[WORK ITEM] Below are entries; count the lines among them that contain the word "import", and give only the count.

[SUPPLIED ENTRIES]
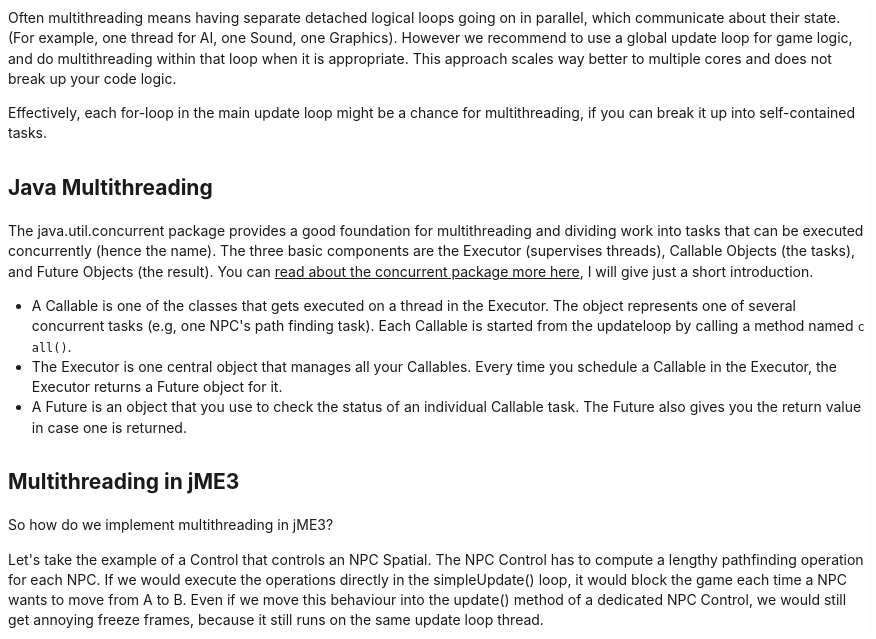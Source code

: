 <p>
Often multithreading means having separate detached logical loops going on in parallel, which communicate about their state. (For example, one thread for AI, one Sound, one Graphics). However we recommend to use a global update loop for game logic, and do multithreading within that loop when it is appropriate. This approach scales way better to multiple cores and does not break up your code logic. 
</p>

<p>
Effectively, each for-loop in the main update loop might be a chance for multithreading, if you can break it up into self-contained tasks.
</p>

</div>

<h2 class="sectionedit3" id="java_multithreading">Java Multithreading</h2>
<div class="level2">

<p>
The java.util.concurrent package provides a good foundation for multithreading and dividing work into tasks that can be executed concurrently (hence the name). The three basic components are the Executor (supervises threads), Callable Objects (the tasks), and Future Objects (the result). You can <a href="http://download.oracle.com/javase/tutorial/essential/concurrency/" class="urlextern" title="http://download.oracle.com/javase/tutorial/essential/concurrency/" rel="nofollow">read about the concurrent package more here</a>, I will give just a short introduction.
</p>
<ul>
<li class="level1"><div class="li"> A Callable is one of the classes that gets executed on a thread in the Executor. The object represents one of several concurrent tasks (e.g, one NPC's path finding task). Each Callable is started from the updateloop by calling a method named <code>call()</code>.</div>
</li>
<li class="level1"><div class="li"> The Executor is one central object that manages all your Callables. Every time you schedule a Callable in the Executor, the Executor returns a Future object for it. </div>
</li>
<li class="level1"><div class="li"> A Future is an object that you use to check the status of an individual Callable task. The Future also gives you the return value in case one is returned.</div>
</li>
</ul>

</div>

<h2 class="sectionedit4" id="multithreading_in_jme3">Multithreading in jME3</h2>
<div class="level2">

<p>
So how do we implement multithreading in jME3?
</p>

<p>
Let's take the example of a Control that controls an NPC Spatial. The NPC Control has to compute a lengthy pathfinding operation for each NPC. If we would execute the operations directly in the simpleUpdate() loop, it would block the game  each time a NPC wants to move from A to B. Even if we move this behaviour into the update() method of a dedicated NPC Control, we would still get annoying freeze frames, because it still runs on the same update loop thread. 
</p>
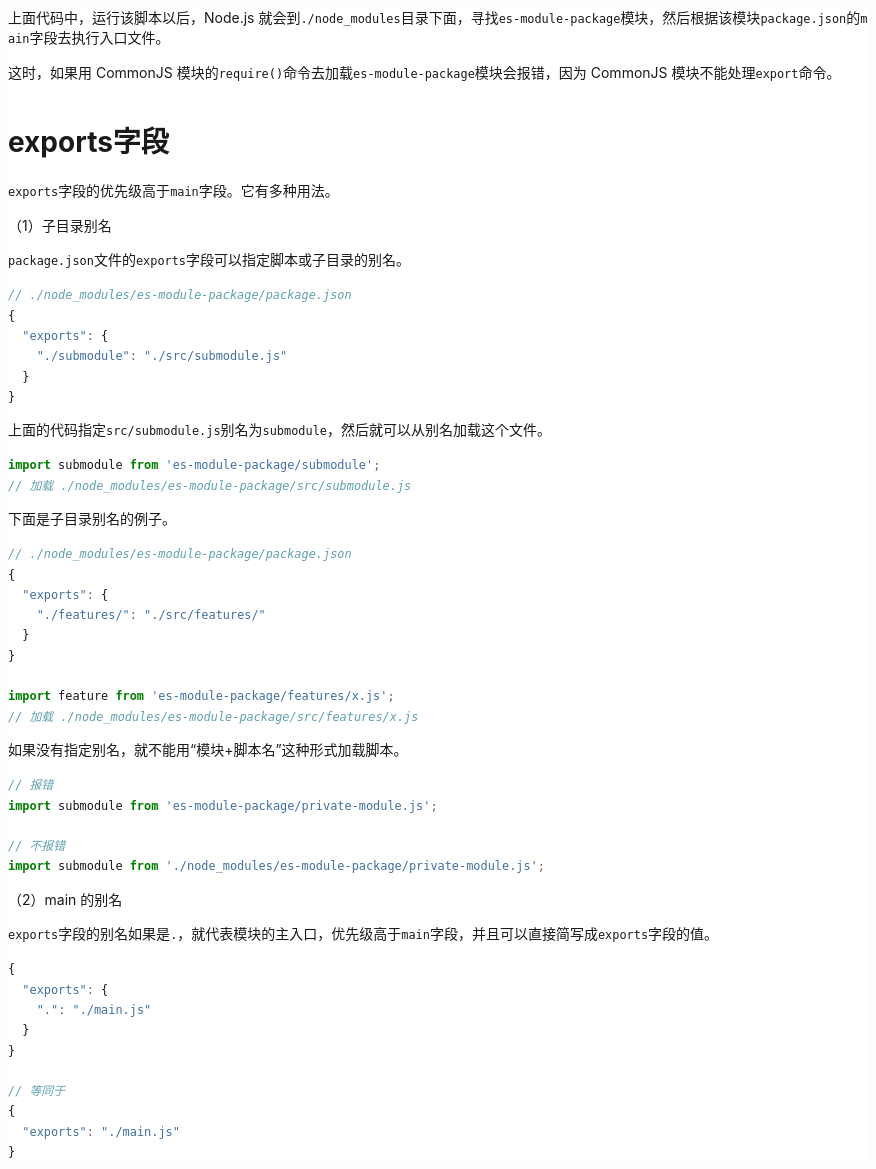 上面代码中，运行该脚本以后，Node.js 就会到`./node_modules`目录下面，寻找`es-module-package`模块，然后根据该模块`package.json`的`main`字段去执行入口文件。

这时，如果用 CommonJS 模块的`require()`命令去加载`es-module-package`模块会报错，因为 CommonJS 模块不能处理`export`命令。

# exports字段

`exports`字段的优先级高于`main`字段。它有多种用法。

（1）子目录别名

`package.json`文件的`exports`字段可以指定脚本或子目录的别名。

```javascript
// ./node_modules/es-module-package/package.json
{
  "exports": {
    "./submodule": "./src/submodule.js"
  }
}
```

上面的代码指定`src/submodule.js`别名为`submodule`，然后就可以从别名加载这个文件。

```javascript
import submodule from 'es-module-package/submodule';
// 加载 ./node_modules/es-module-package/src/submodule.js
```

下面是子目录别名的例子。

```javascript
// ./node_modules/es-module-package/package.json
{
  "exports": {
    "./features/": "./src/features/"
  }
}

import feature from 'es-module-package/features/x.js';
// 加载 ./node_modules/es-module-package/src/features/x.js
```

如果没有指定别名，就不能用“模块+脚本名”这种形式加载脚本。

```javascript
// 报错
import submodule from 'es-module-package/private-module.js';

// 不报错
import submodule from './node_modules/es-module-package/private-module.js';
```

（2）main 的别名

`exports`字段的别名如果是`.`，就代表模块的主入口，优先级高于`main`字段，并且可以直接简写成`exports`字段的值。

```javascript
{
  "exports": {
    ".": "./main.js"
  }
}

// 等同于
{
  "exports": "./main.js"
}
```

[YOUR SOLUTION] 4